I'd love to find a developer that does what this claims, and I'd like to test this if anyone decides to bring it in to the US.
While granting that there's no real magic in developers, some do, in practice anyway, allow shooting with good results at speeds scoffed at by some. It's funny - if someone DID formulate a developer that gave a true speed increase of, say, three stops with common films, or even one common film, as measured by the usual densitometric methods, no one would really believe it. People who needed what it could do might, might, find it and use it, and the densitometer heads would scoff at them and probably refuse to test it. Note that I'm not saying this DOES. I doubt it very much too, at least in terms of "real shadow detail speed" but I'd be willing to try it and even if "real shadow detail speed" isn't increased much I'd also evaluate it in terms of what available light photography looked like when using it.
One example I use is Diafine. People have argued for a long time about whether the speed increase is "real" but what I have found is this: when I shoot Tri-X and develop in Diafine, if I shoot it at 400 the negatives are dense, flat and grainier than when shot at higher speed. They look for all the world like they are overexposed between one and two stops.
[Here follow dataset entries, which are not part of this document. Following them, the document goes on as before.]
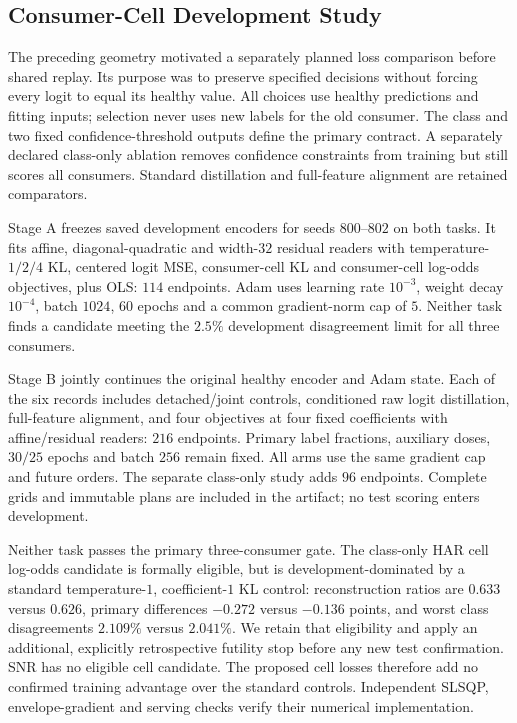 \subsection{Consumer-Cell Development Study}\label{app:consumer_cell_study}

The preceding geometry motivated a separately planned loss comparison
before shared replay. Its purpose was to preserve specified decisions
without forcing every logit to equal its healthy value. All choices use
healthy predictions and fitting inputs; selection never uses new labels
for the old consumer. The class and two fixed confidence-threshold outputs
define the primary contract. A separately declared class-only ablation
removes confidence constraints from training but still scores all consumers.
Standard distillation and full-feature alignment are retained comparators.

Stage A freezes saved development encoders for seeds $800$--$802$ on both
tasks. It fits affine, diagonal-quadratic and width-$32$ residual readers
with temperature-$1/2/4$ KL, centered logit MSE, consumer-cell KL and
consumer-cell log-odds objectives, plus OLS: $114$ endpoints. Adam uses
learning rate $10^{-3}$, weight decay $10^{-4}$, batch $1024$, $60$ epochs
and a common gradient-norm cap of $5$. Neither task finds a candidate
meeting the $2.5\%$ development disagreement limit for all three consumers.

Stage B jointly continues the original healthy encoder and Adam state.
Each of the six records includes detached/joint controls, conditioned raw
logit distillation, full-feature alignment, and four objectives at four
fixed coefficients with affine/residual readers: $216$ endpoints. Primary
label fractions, auxiliary doses, $30/25$ epochs and batch $256$ remain
fixed. All arms use the same gradient cap and future orders. The separate
class-only study adds $96$ endpoints. Complete grids and immutable plans
are included in the artifact; no test scoring enters development.

Neither task passes the primary three-consumer gate. The class-only HAR
cell log-odds candidate is formally eligible, but is development-dominated
by a standard temperature-$1$, coefficient-$1$ KL control: reconstruction
ratios are $0.633$ versus $0.626$, primary differences $-0.272$ versus
$-0.136$ points, and worst class disagreements $2.109\%$ versus $2.041\%$.
We retain that eligibility and apply an additional, explicitly retrospective
futility stop before any new test confirmation. SNR has no eligible cell
candidate. The proposed cell losses therefore add no confirmed training advantage
over the standard controls. Independent SLSQP, envelope-gradient and serving
checks verify their numerical implementation.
When I shoot it at EI 1250 (as high as EI 1600 as the box claims using daylight, like an overcast day, and more like 1000 under tungsten - 1250 is a good all around compromise) they look much better and print much better
for my purposes. No matter what a densitometer might say, that's the final criteria.
If Diafine gets me negatives I like from Tri-X at 1250, I'm willing to entertain the notion that another developer might get equally good or better results at, say, 2400 or 3200. Above that my skepticism increases as geometrically as the film speed scale itself, but I'd be willing to be proven wrong.

However, with the quality I get from Delta 3200 at 3200, I don't see the need to push Tri-X to that speed.
"Who needs it" would be me, and I suspect others. I'm always running into situations where I'd love to shoot by available light but it's just too dark, which is one of the big temptations for me to break down and finally get a DSLR.